Q. I have a full-time and a part-time job with different companies. My employers are both taking out Social Security tax. Is this correct?
A. Good Question! There are several common misconceptions about Social Security withholding from a paycheck. This is probably one of the biggest. The answer is....a resounding YES! Each employer of record is required to withholding 6.2% of your taxable wage for Social Security purposes up to the annual limit. That is $106,800 for 2010. Even if you have five jobs at once, each employer is required to withhold this amount. Even if you are retired and collecting Social Security and have a job somewhere just for fun, the employer is still required to withhold Social Security tax. You may ask, 'What happens if the income from all my jobs add up to more than that limit? Can I get all my employers to stop withholding Social Security?' The answer is no. You do have the ability to get a refund on your tax return if the total Social Security tax paid during the year was more than the maximum required.
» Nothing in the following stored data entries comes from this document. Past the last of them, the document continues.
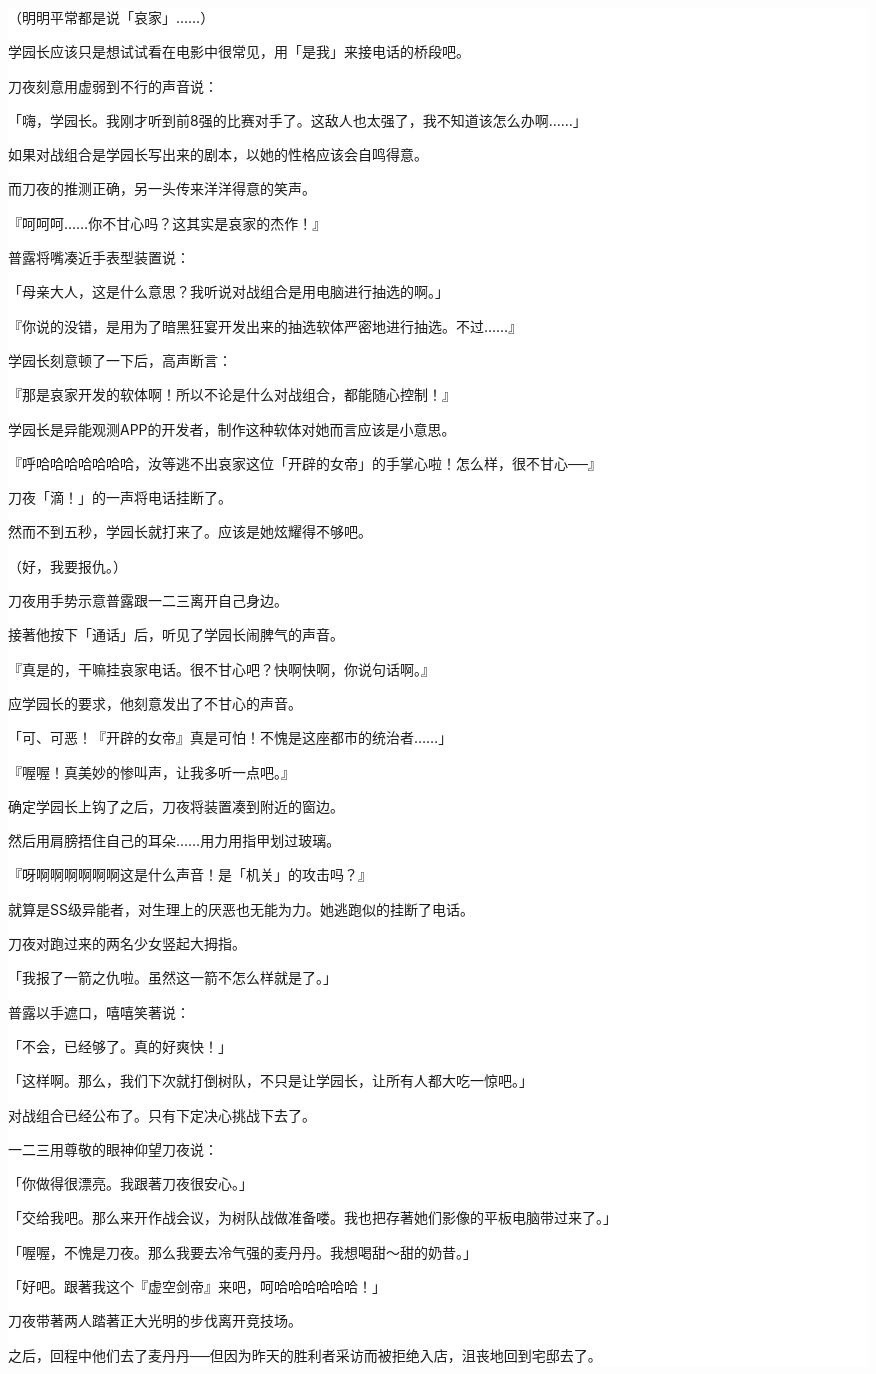 （明明平常都是说「哀家」……）

学园长应该只是想试试看在电影中很常见，用「是我」来接电话的桥段吧。

刀夜刻意用虚弱到不行的声音说：

「嗨，学园长。我刚才听到前8强的比赛对手了。这敌人也太强了，我不知道该怎么办啊……」

如果对战组合是学园长写出来的剧本，以她的性格应该会自鸣得意。

而刀夜的推测正确，另一头传来洋洋得意的笑声。

『呵呵呵……你不甘心吗？这其实是哀家的杰作！』

普露将嘴凑近手表型装置说：

「母亲大人，这是什么意思？我听说对战组合是用电脑进行抽选的啊。」

『你说的没错，是用为了暗黑狂宴开发出来的抽选软体严密地进行抽选。不过……』

学园长刻意顿了一下后，高声断言：

『那是哀家开发的软体啊！所以不论是什么对战组合，都能随心控制！』

学园长是异能观测APP的开发者，制作这种软体对她而言应该是小意思。

『呼哈哈哈哈哈哈哈，汝等逃不出哀家这位「开辟的女帝」的手掌心啦！怎么样，很不甘心──』

刀夜「滴！」的一声将电话挂断了。

然而不到五秒，学园长就打来了。应该是她炫耀得不够吧。

（好，我要报仇。）

刀夜用手势示意普露跟一二三离开自己身边。

接著他按下「通话」后，听见了学园长闹脾气的声音。

『真是的，干嘛挂哀家电话。很不甘心吧？快啊快啊，你说句话啊。』

应学园长的要求，他刻意发出了不甘心的声音。

「可、可恶！『开辟的女帝』真是可怕！不愧是这座都市的统治者……」

『喔喔！真美妙的惨叫声，让我多听一点吧。』

确定学园长上钩了之后，刀夜将装置凑到附近的窗边。

然后用肩膀捂住自己的耳朵……用力用指甲划过玻璃。

『呀啊啊啊啊啊啊这是什么声音！是「机关」的攻击吗？』

就算是SS级异能者，对生理上的厌恶也无能为力。她逃跑似的挂断了电话。

刀夜对跑过来的两名少女竖起大拇指。

「我报了一箭之仇啦。虽然这一箭不怎么样就是了。」

普露以手遮口，嘻嘻笑著说：

「不会，已经够了。真的好爽快！」

「这样啊。那么，我们下次就打倒树队，不只是让学园长，让所有人都大吃一惊吧。」

对战组合已经公布了。只有下定决心挑战下去了。

一二三用尊敬的眼神仰望刀夜说：

「你做得很漂亮。我跟著刀夜很安心。」

「交给我吧。那么来开作战会议，为树队战做准备喽。我也把存著她们影像的平板电脑带过来了。」

「喔喔，不愧是刀夜。那么我要去冷气强的麦丹丹。我想喝甜～甜的奶昔。」

「好吧。跟著我这个『虚空剑帝』来吧，呵哈哈哈哈哈哈！」

刀夜带著两人踏著正大光明的步伐离开竞技场。

之后，回程中他们去了麦丹丹──但因为昨天的胜利者采访而被拒绝入店，沮丧地回到宅邸去了。

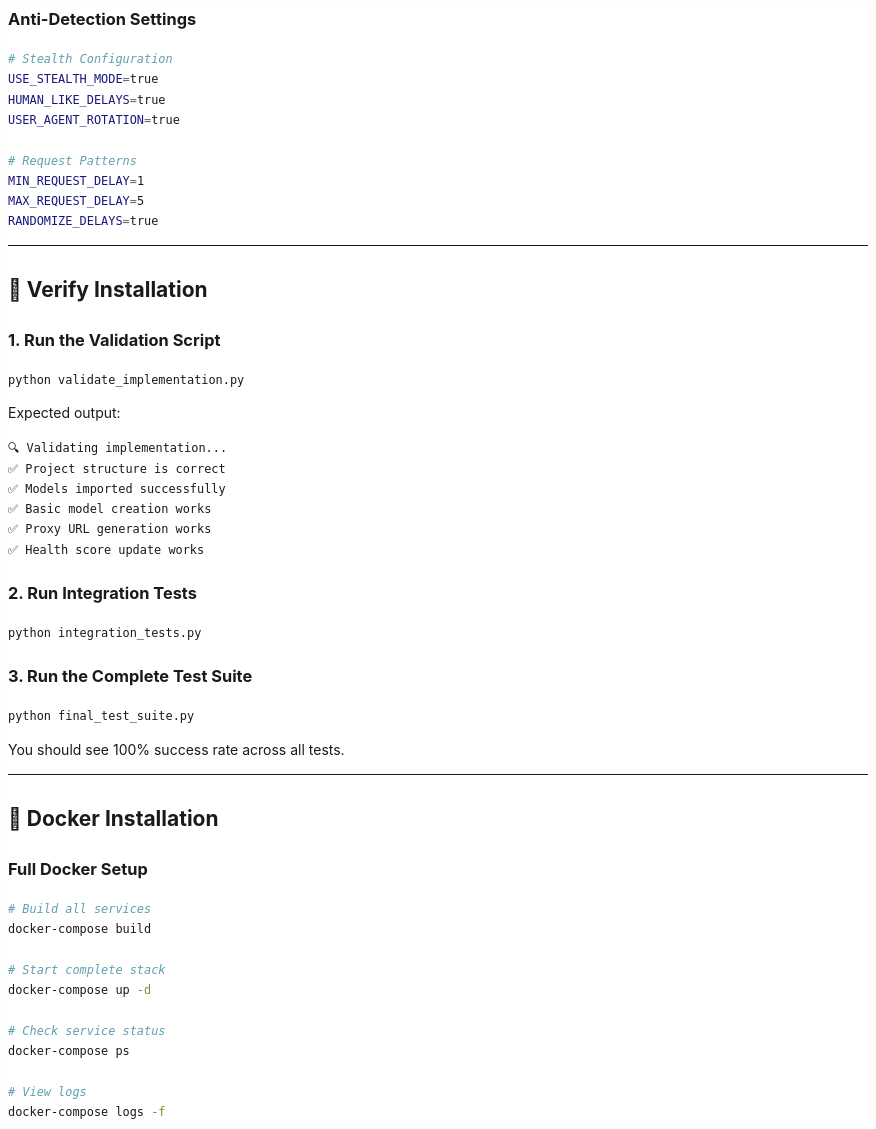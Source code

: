 ### Anti-Detection Settings
```bash
# Stealth Configuration
USE_STEALTH_MODE=true
HUMAN_LIKE_DELAYS=true
USER_AGENT_ROTATION=true

# Request Patterns
MIN_REQUEST_DELAY=1
MAX_REQUEST_DELAY=5
RANDOMIZE_DELAYS=true
```

---

## 🧪 Verify Installation

### 1. Run the Validation Script
```bash
python validate_implementation.py
```

Expected output:
```
🔍 Validating implementation...
✅ Project structure is correct
✅ Models imported successfully
✅ Basic model creation works
✅ Proxy URL generation works
✅ Health score update works
```

### 2. Run Integration Tests
```bash
python integration_tests.py
```

### 3. Run the Complete Test Suite
```bash
python final_test_suite.py
```

You should see 100% success rate across all tests.

---

## 🐳 Docker Installation

### Full Docker Setup
```bash
# Build all services
docker-compose build

# Start complete stack
docker-compose up -d

# Check service status
docker-compose ps

# View logs
docker-compose logs -f
```

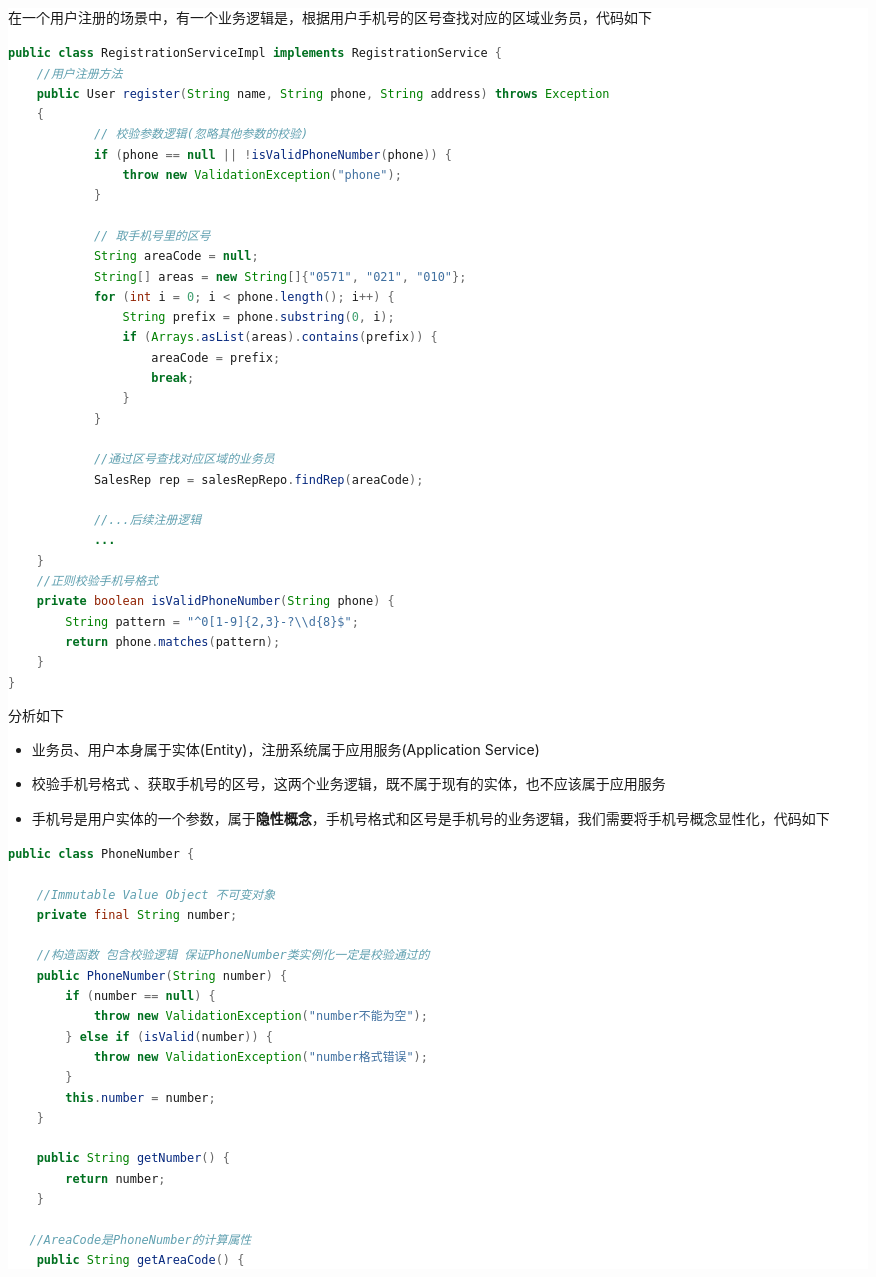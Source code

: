 在一个用户注册的场景中，有一个业务逻辑是，根据用户手机号的区号查找对应的区域业务员，代码如下

```java
public class RegistrationServiceImpl implements RegistrationService {
	//用户注册方法
    public User register(String name, String phone, String address) throws Exception 
    {
            // 校验参数逻辑(忽略其他参数的校验)
            if (phone == null || !isValidPhoneNumber(phone)) {
                throw new ValidationException("phone");
            }

            // 取手机号里的区号
            String areaCode = null;
            String[] areas = new String[]{"0571", "021", "010"};
            for (int i = 0; i < phone.length(); i++) {
                String prefix = phone.substring(0, i);
                if (Arrays.asList(areas).contains(prefix)) {
                    areaCode = prefix;
                    break;
                }
            }

            //通过区号查找对应区域的业务员
            SalesRep rep = salesRepRepo.findRep(areaCode);

            //...后续注册逻辑
            ...
    }
    //正则校验手机号格式
    private boolean isValidPhoneNumber(String phone) {
        String pattern = "^0[1-9]{2,3}-?\\d{8}$";
        return phone.matches(pattern);
    }
}
```

分析如下

* 业务员、用户本身属于实体(Entity)，注册系统属于应用服务(Application Service)

* 校验手机号格式 、获取手机号的区号，这两个业务逻辑，既不属于现有的实体，也不应该属于应用服务
* 手机号是用户实体的一个参数，属于**隐性概念**，手机号格式和区号是手机号的业务逻辑，我们需要将手机号概念显性化，代码如下

```java
public class PhoneNumber {
  
    //Immutable Value Object 不可变对象
    private final String number;
    
    //构造函数 包含校验逻辑 保证PhoneNumber类实例化一定是校验通过的
    public PhoneNumber(String number) {
        if (number == null) {
            throw new ValidationException("number不能为空");
        } else if (isValid(number)) {
            throw new ValidationException("number格式错误");
        }
        this.number = number;
    }
    
    public String getNumber() {
        return number;
    }

   //AreaCode是PhoneNumber的计算属性
    public String getAreaCode() {
```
That is $6621.60 for 2010. You'll see this on line 69 of the 1040 form. The biggest drawback to this is that the multiple employers are not permitted to recover the overpaid Social Security. They will match 6.2% up to the limit for everyone regardless whether that employee will be refunded overpaid tax later in the year.
These free resources should not be taken as tax or legal advice. Content provided is intended as general information. Tax regulations and laws change and the impact of laws can vary. Consult a tax advisor, CPA or lawyer for guidance on your specific situation.